Many plants commonly found in our yards and gardens are susceptible to infestations of a series of fungi collectively called powdery mildew. It is commonly believed that powdery mildew infestations are the result of wet growing conditions but hot weather is more likely the key element in its spread through our gardens.
Powdery mildew can sweep through a planting in short order resulting in dramatic reductions in fruit and vegetable yields. Likewise powdery mildew can so damage flowering plants that they become unsightly.
Some easy preventative measures can be taken long before signs of infestation occur. Give susceptible plants plenty of room so that they have good air circulation. Treat any early signs of powdery mildew to deter its spread to other plants in the yard.
Garden talk is full of treatments for powdery mildew. There is a possibility that you have been advised to spray affected plants with a 10% solution of skim milk, a solution of vegetable or dormant oil, a weak tea solution, a solution of dishwashing soap, or a solution of baking soda. All of the above and others have been shown to be mildly to totally successful in preventing an infestation or stopping the spread of the fungi responsible for powdery mildew.
There are many commercial fungicidal products that can be sprayed on plants to give some degree of protection from fungal diseases such as black spot and powdery mildew. Some gardeners resist the urge to use these products due to fears of potential harm to birds, beneficial insects and themselves. Fortunately some of the very best fungicidal products are safe and considered organic, although they are chemical in nature. Four safe and effective procedures are listed below.

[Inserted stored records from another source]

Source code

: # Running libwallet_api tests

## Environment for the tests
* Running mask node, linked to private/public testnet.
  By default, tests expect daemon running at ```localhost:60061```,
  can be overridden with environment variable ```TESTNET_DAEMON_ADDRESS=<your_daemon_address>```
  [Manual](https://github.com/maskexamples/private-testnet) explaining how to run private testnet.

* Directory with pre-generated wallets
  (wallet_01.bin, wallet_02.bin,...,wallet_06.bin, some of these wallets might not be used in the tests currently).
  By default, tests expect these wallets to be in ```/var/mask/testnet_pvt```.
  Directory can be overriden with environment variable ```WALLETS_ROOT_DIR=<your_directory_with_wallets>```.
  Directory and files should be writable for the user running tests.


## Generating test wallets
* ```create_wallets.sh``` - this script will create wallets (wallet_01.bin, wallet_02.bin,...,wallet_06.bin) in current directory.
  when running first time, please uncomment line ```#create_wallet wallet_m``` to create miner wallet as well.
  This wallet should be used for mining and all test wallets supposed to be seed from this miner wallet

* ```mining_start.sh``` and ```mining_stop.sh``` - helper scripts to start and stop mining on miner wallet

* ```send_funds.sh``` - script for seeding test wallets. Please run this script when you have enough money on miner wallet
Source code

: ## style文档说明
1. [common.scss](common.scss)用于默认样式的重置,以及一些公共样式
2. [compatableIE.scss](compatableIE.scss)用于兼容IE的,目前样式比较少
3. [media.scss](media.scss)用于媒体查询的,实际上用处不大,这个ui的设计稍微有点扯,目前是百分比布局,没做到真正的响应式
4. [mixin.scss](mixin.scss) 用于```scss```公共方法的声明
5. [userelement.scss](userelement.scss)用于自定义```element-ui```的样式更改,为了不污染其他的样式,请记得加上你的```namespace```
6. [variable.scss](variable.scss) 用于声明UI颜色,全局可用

Powdered sulfur can be made into an aqueous solution and applied to affected plants at 7-10 day intervals. Several drops of dishwashing soap or insecticidal soap can be added as a wetting agent. Spray on upper and lower leaf surfaces of all affected plants. This treatment will result in a milky residue that deters from the natural beauty of the plant. This solution should not be applied when daytime temperatures are above 32 degrees C (90 degrees F) as its application can result in some plant tissue damage at high temperatures.
Sodium bicarbonate (Baking Soda) or potassium bicarbonate are very effective in preventing powdery mildew infestation and/or eradicating infestations of powdery mildew that have become established. A solution of one teaspoon of baking soda per liter of water will be a very effective treatment and at very low cost. The solution may be even more effective when a few drops of dishwashing soap or insecticidal soap are added as a wetting agent. Spray on both the upper and lower leaf surfaces. This solution sucks the
moisture out of the fungal hyphae in a process referred to as osmotic shock. Repeat treatment every 7-10 days but more often during times of rain. A slight residue remains.
Cupric hydroxide in an aqueous (water) solution is highly effective in treating a wide variety of fungi including black spot and powdery mildew. Unfortunately, it leaves a very prominent blue/gray residue on plant surfaces that have been treated. Again, a few drops of dishwashing soap should be added as a wetting agent. It is important to stir the cupric hydroxide solution well. Filtering the solution through a single layer of cloth will remove any clumps non dissolved solids that could plug the nozzle of your sprayer. It is important to wash all remaining solution from the sprayer after treatment is completed to prevent any buildup of solids in the sprayer, its pump parts and nozzle.
Soap sprays made by mixing liquid dishwashing soap (in amounts from one teaspoon to one tablespoon per liter) with water have been used to prevent fungal infestations with great success by thousands of home gardeners. The soap acts as a desiccant on contact with powdery mildew. The application of soap sprays is more effective if used as a preventative measure than when used to eradicate powdery mildew after infestation has occurred. No spray residue is visible on plant surfaces after treatment.